Our identifying assumption is therefore that even if selection into road connectivity could be determined by many factors in general, these factors are not likely to change discontinuously at these population thresholds. Hence, if these rules were followed by the officials in charge, which we can test, we can estimate the effect of road connectivity on financing outcomes using a discontinuity design. Note that throughout the paper, we will use thresholds of 500 and 1,000, but not 250, because there are no villages below the 250 population threshold where our bank lends.
Papers before us, for example, Asher and Novosad (2020) have used PMGSY-based discontinuity before, and have shown its validity/strength as an instrument. However, their results were for six states of India, not just for Odisha or Uttarakhand. We show that instrument strength/validity extends to Odisha and Uttarakhand, as well as to our bank-lending sample in the next sections.
2.2 Empirical strategy
Our bank data comes from villages in Odisha and Uttarakhand. We first test for threshold manipulation under the PMGSY program. This is important to understand whether, for example, a powerful politician was getting local officials to systematically classify some villages with populations below the threshold as being above it, so that these villages get roads. This can be problematic for identification, since then we will not know whether any lending effect we identify in these villages that get roads is indeed attributable to the road connectivity, or to the same politician’s simultaneous influence on bank lending. To make sure that our estimates are not confounded by such issues, we use population figures from the 2001 census, – which was conducted before the finalization of the PMGSY policy cutoffs. While this may produce noise in the estimates if the road-building authorities used more updated figures, it ensures validity.4 Still, we check for any indication of manipulation using tests for discontinuities in the density of our running variable, population (McCrary 2008).
In Figure 1, where we plot the histogram of villages in Odisha by population, we can see that there are no discrete jumps in population around the PMGSY thresholds of 500 and 1,000, indicating no manipulation for these thresholds. In Figure 2, we provide a formal test of discontinuity following McCrary (2008). To provide one summary test, we first combine our thresholds of 500 and 1,000 into one above-cutoff variable. We do so through a normalized measure of village population, which we create by subtracting the closest threshold from each village’s population; our above-cutoff variable takes the value of one for villages with normalized populations just above zero.5 The point estimate for the discontinuity at the cutoff is 0.08, with a standard error of 0.058; so we fail to reject the null hypothesis of no discontinuity in the running variable.

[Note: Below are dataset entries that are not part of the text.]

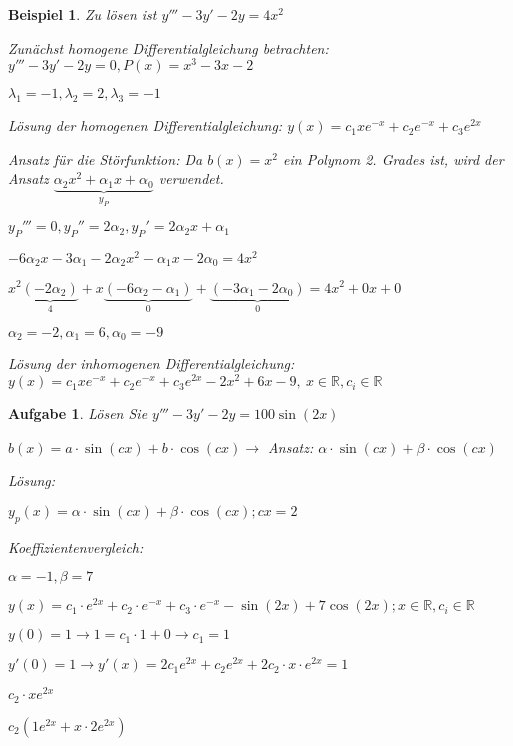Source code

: \documentclass[fontset=ubuntu,12pt,a4paper]{scrreprt}
\newtheorem{beispiel}[defi]{Beispiel}
\newtheorem{aufg}[defi]{Aufgabe}
\begin{document}
     \begin{beispiel}
        Zu lösen ist \(y'''-3y'-2y=4x^2\)

        Zunächst homogene Differentialgleichung betrachten: \(y'''-3y'-2y=0,P(x)=x^3-3x-2\)

        \(\lambda_1=-1,\lambda_2=2,\lambda_3=-1\)

        Lösung der homogenen Differentialgleichung: \(y(x)=c_1xe^{-x}+c_2e^{-x}+c_3e^{2x}\)

        Ansatz für die Störfunktion: Da \(b(x)=x^2\) ein Polynom 2. Grades ist, wird der Ansatz \(\underbrace{\alpha_2x^2+\alpha_1x+\alpha_0}_{y_P}\) verwendet.

        \({y_P}'''=0,{y_P}''=2\alpha_2,{y_P}'=2\alpha_2x+\alpha_1\)

        \(-6\alpha_2x-3\alpha_1-2\alpha_2x^2-\alpha_1x-2\alpha_0=4x^2\)

        \(x^2\underbrace{(-2\alpha_2)}_4+x\underbrace{(-6\alpha_2-\alpha_1)}_0+\underbrace{(-3\alpha_1-2\alpha_0)}_0=4x^2+0x+0\)

        \(\alpha_2=-2,\alpha_1=6,\alpha_0=-9\)

        Lösung der inhomogenen Differentialgleichung: \(y(x)=c_1xe^{-x}+c_2e^{-x}+c_3e^{2x}-2x^2+6x-9,\ x\in\mathbb{R},c_i\in\mathbb{R}\)
     \end{beispiel}

     \begin{aufg}
        Lösen Sie \(y'''-3y'-2y=100\sin(2x)\)

        \(b(x)=a \cdot \sin(cx) + b \cdot \cos(cx) \to\) Ansatz: \(\alpha \cdot \sin(cx) + \beta \cdot \cos(cx)\)

        Lösung:

        \( y_p(x)=\alpha \cdot \sin(cx)+\beta \cdot \cos(cx); cx=2 \)
        
        Koeffizientenvergleich:

        \(\alpha=-1, \beta=7\)

        \(y(x)=c_1 \cdot e^{2x} + c_2 \cdot e^{-x} + c_3 \cdot e^{-x} - \sin(2x) + 7\cos(2x); x \in \mathbb{R}, c_i \in \mathbb{R} \)

        \(y(0)=1 \to 1=c_1\cdot1+0 \to c_1=1 \)

        \( y'(0)=1 \to y'(x)=2c_1e^{2x}+c_2e^{2x}+2c_2\cdot x \cdot e^{2x} = 1 \)

        \(c_2\cdot xe^{2x}\)

        \(c_2(1e^{2x}+x\cdot 2e^{2x})\)
     \end{aufg}
\end{document}
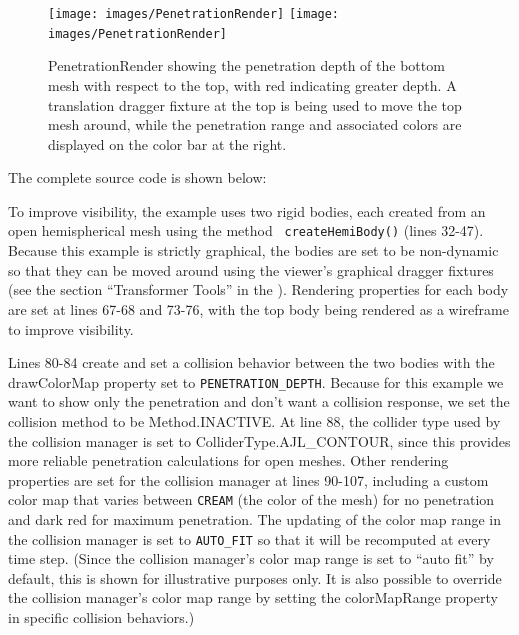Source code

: \begin{figure}[ht]
\begin{center}
\iflatexml
 \texttt{[image: images/PenetrationRender]}
\else
 \texttt{[image: images/PenetrationRender]}
\fi
\end{center}
\caption{PenetrationRender showing the penetration depth of the bottom
mesh with respect to the top, with red indicating greater depth.
A translation dragger fixture at the top is being used to 
move the top mesh around, while the penetration range and
associated colors are displayed on the color bar at the right.}
\label{PenetrationRender:fig}
\end{figure}

The complete source code is shown below:
%
\lstset{numbers=left}

\lstset{numbers=none} 

To improve visibility, the example uses two rigid bodies, each created
from an open hemispherical mesh using the method {\tt
createHemiBody()} (lines 32-47). Because this example is strictly
graphical, the bodies are set to be non-dynamic so that they can be
moved around using the viewer's graphical dragger fixtures (see the
section ``Transformer Tools'' in the
). 
Rendering properties for each body are set at lines
67-68 and 73-76, with the top body being rendered as a wireframe to
improve visibility.

Lines 80-84 create and set a collision behavior between the two bodies
with the {\sf drawColorMap} property set to
{\tt PENETRATION\_DEPTH}. Because for this example we
want to show only the penetration and don't want a collision response,
we set the collision method to be %
{Method.INACTIVE}.
At line 88, the collider type used by the collision manager is set to
%
{ColliderType.AJL\_CONTOUR}, since this provides more reliable
penetration calculations for open meshes.  Other rendering properties
are set for the collision manager at lines 90-107, including a custom
color map that varies between {\tt CREAM} (the color of the mesh) for
no penetration and dark red for maximum penetration. The updating of
the color map range in the collision manager is set to {\tt AUTO\_FIT}
so that it will be recomputed at every time step. (Since the collision
manager's color map range is set to ``auto fit'' by default, this is
shown for illustrative purposes only. It is also possible to override
the collision manager's color map range by setting the {\sf
colorMapRange} property in specific collision behaviors.)


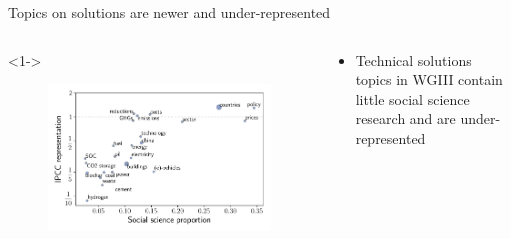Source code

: \documentclass[9pt, aspectratio=169]{beamer}
\begin{document}
\begin{frame}{Topics on solutions are newer and under-represented}

\vspace{-0.5cm}

\begin{columns}
	
	\begin{column}{0.618\linewidth}<1->
		\begin{figure}[h!]
			\begin{center}
				\includegraphics[width=\linewidth]{../plots/run_1861_wg3_socsci_lp.pdf}
			\end{center}
		\end{figure}
		
	\end{column}
	\begin{column}{0.382\linewidth}
		\begin{itemize}
			\item<1-> Technical solutions topics in WGIII contain little social science research and are under-represented
			
			
		\end{itemize}
	\end{column}
\end{columns}
\end{frame}
\end{document}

Distribution of village populations around different population thresholds as outlined under the PMGSY guidelines
This figure is a histogram of village populations as recorded during the 2001 population census. The vertical lines represent the program eligibility cutoffs as defined in PMGSY at 500 and 1,000. The sample consists of villages in Odisha and Uttarakhand that did not have paved roads at the start of our sample.

McCrary test for discontinuity in the running variable
This figure plots nonparametric regressions of the distribution following McCrary (2008), testing for a discontinuity at zero. The village population is normalized by subtracting the population threshold by either 500 or 1,000. The sample consists of villages in Odisha and Uttarakhand that did not have paved roads at the start of our sample. The point estimate for the discontinuity is 0.080, with a standard error of 0.058.
Second, in Figure 3, we examine the geographic clustering of above- versus below-cutoff villages in our two states, and find that the above- and below-cutoff villages come from geographically proximate areas within each state.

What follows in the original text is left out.